NEW YORK (GenomeWeb) – Belgian molecular diagnostics firm Biocartis reported today that its first-half 2016 revenues fell 7 percent year over year on lower collaboration revenues.
The firm reported total revenues of €6.1 million ($6.9 million) versus €6.6 million for the first half of 2015. Its product sales jumped 63 percent to €2.7 million from €1.7 million, due to a 314 percent year-over-jump increase in cartridge sales. Sales for its Idylla molecular diagnostics systems were down 21 percent to €988,000 from €1.2 million.
Biocartis' collaboration revenue fell 31 percent to €3.4 million from €4.9 million, the result of €2 million in milestone payments received during the first half of last year that were not repeated in the first half of 2016.
Biocartis installed 106 Idylla instruments in the first half of 2016, bringing its total installed base to more than 270 instruments. "A key driver behind the new installations was the expansion of the oncology menu by end 2015, which doubled from two to four tests with the launch of the Idylla NRAS-BRAF-EGFR S492R Mutation Assay and the Idylla ctBRAF Mutation Assay," the firm said in a statement.
Biocartis posted a net loss of €23.8 million for the first half of 2016 compared to a loss of €16.9 million for H1 2015.
Its R&D expenses jumped 29 percent to €20.7 million from €16.1 million, while its marketing and distribution expenses increased 63 percent to €5.3 million from €3.2 million, and its general and administrative spending declined 20 percent to €2.9 million from €3.6 million.
As of June 30, Biocartis had €75.8 million in cash and cash equivalents.

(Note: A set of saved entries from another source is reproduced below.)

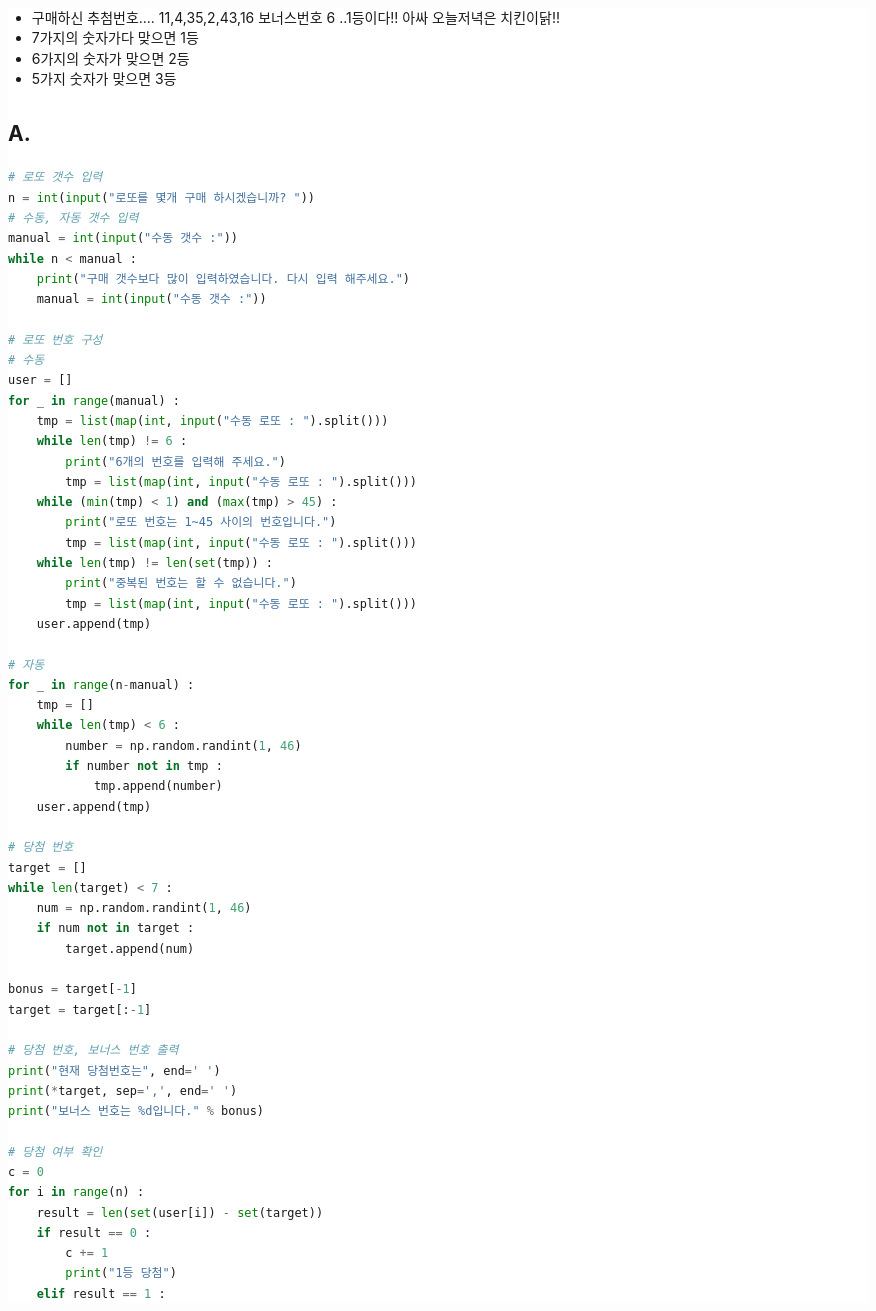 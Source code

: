 -  구매하신 추첨번호.... 11,4,35,2,43,16 보너스번호 6 ..1등이다!! 아싸 오늘저녁은 치킨이닭!!
  - 7가지의 숫자가다 맞으면 1등
  - 6가지의 숫자가 맞으면 2등
  - 5가지 숫자가 맞으면 3등

## A.

```python
# 로또 갯수 입력
n = int(input("로또를 몇개 구매 하시겠습니까? "))
# 수동, 자동 갯수 입력
manual = int(input("수동 갯수 :"))
while n < manual :
    print("구매 갯수보다 많이 입력하였습니다. 다시 입력 해주세요.")
    manual = int(input("수동 갯수 :"))

# 로또 번호 구성
# 수동
user = []
for _ in range(manual) :
    tmp = list(map(int, input("수동 로또 : ").split()))
    while len(tmp) != 6 :
        print("6개의 번호를 입력해 주세요.")
        tmp = list(map(int, input("수동 로또 : ").split()))
    while (min(tmp) < 1) and (max(tmp) > 45) :
        print("로또 번호는 1~45 사이의 번호입니다.")
        tmp = list(map(int, input("수동 로또 : ").split()))
    while len(tmp) != len(set(tmp)) :
        print("중복된 번호는 할 수 없습니다.")
        tmp = list(map(int, input("수동 로또 : ").split()))
    user.append(tmp)    

# 자동        
for _ in range(n-manual) :
    tmp = []
    while len(tmp) < 6 :
        number = np.random.randint(1, 46)
        if number not in tmp :
            tmp.append(number)
    user.append(tmp)

# 당첨 번호
target = []
while len(target) < 7 :
    num = np.random.randint(1, 46)
    if num not in target :
        target.append(num)

bonus = target[-1]
target = target[:-1]

# 당첨 번호, 보너스 번호 출력
print("현재 당첨번호는", end=' ')
print(*target, sep=',', end=' ')
print("보너스 번호는 %d입니다." % bonus)

# 당첨 여부 확인
c = 0
for i in range(n) :
    result = len(set(user[i]) - set(target))
    if result == 0 :
        c += 1
        print("1등 당첨")
    elif result == 1 :
``` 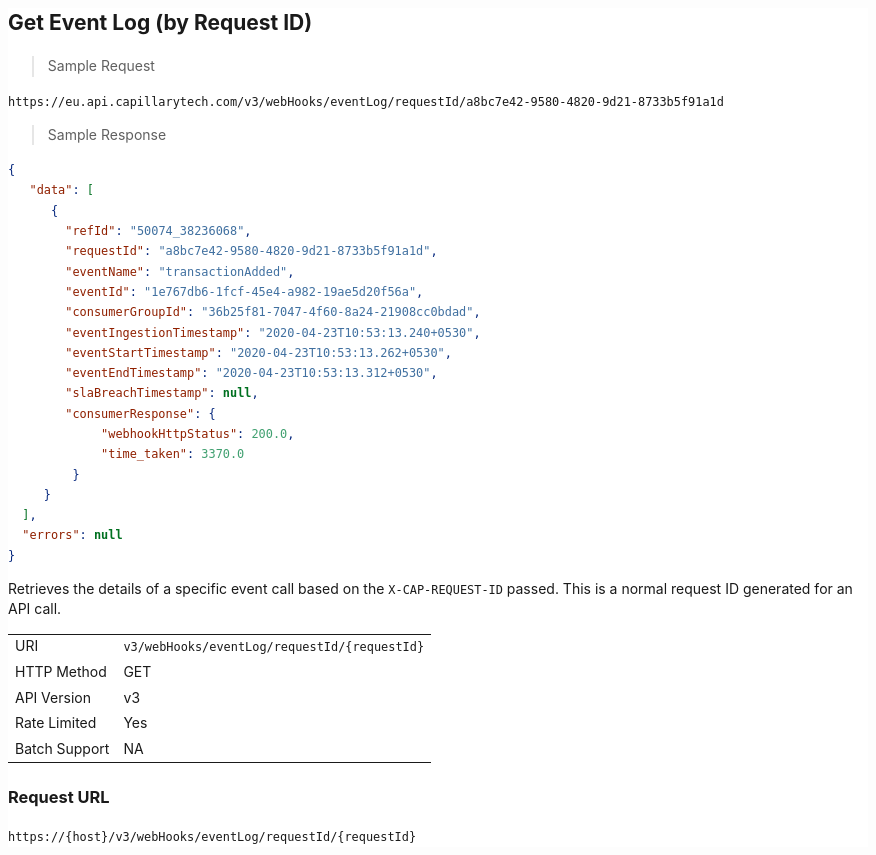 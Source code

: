 


## Get Event Log (by Request ID)

> Sample Request

```html
https://eu.api.capillarytech.com/v3/webHooks/eventLog/requestId/a8bc7e42-9580-4820-9d21-8733b5f91a1d
```

> Sample Response

```json
{
   "data": [
      {
        "refId": "50074_38236068",
        "requestId": "a8bc7e42-9580-4820-9d21-8733b5f91a1d",
        "eventName": "transactionAdded",
        "eventId": "1e767db6-1fcf-45e4-a982-19ae5d20f56a",
        "consumerGroupId": "36b25f81-7047-4f60-8a24-21908cc0bdad",
        "eventIngestionTimestamp": "2020-04-23T10:53:13.240+0530",
        "eventStartTimestamp": "2020-04-23T10:53:13.262+0530",
        "eventEndTimestamp": "2020-04-23T10:53:13.312+0530",
        "slaBreachTimestamp": null,
        "consumerResponse": {
             "webhookHttpStatus": 200.0,
             "time_taken": 3370.0
         }
     }
  ],
  "errors": null
}

```



Retrieves the details of a specific event call based on the `X-CAP-REQUEST-ID` passed. This is a normal request ID generated for an API call.

| | |
--------- | ----------- |
URI | `v3/webHooks/eventLog/requestId/{requestId}`
HTTP Method | GET
API Version | v3
Rate Limited | Yes
Batch Support | NA


### Request URL

`https://{host}/v3/webHooks/eventLog/requestId/{requestId}`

The firm expects its installed base of Idylla instruments to reach around 340 by the end of this year. It also expects to launch two liquid biopsy tests for the KRAS mutation and NRAS-BRAF mutation, both for research use only, in the second half of 2016. It also expects to file for US Food and Drug Administration clearance of its Idylla instrument and console and Idylla Respiratory Panel during the back half of the year. The respiratory panel recently completed US clinical studies conducted by Biocartis partner Janssen Diagnostics.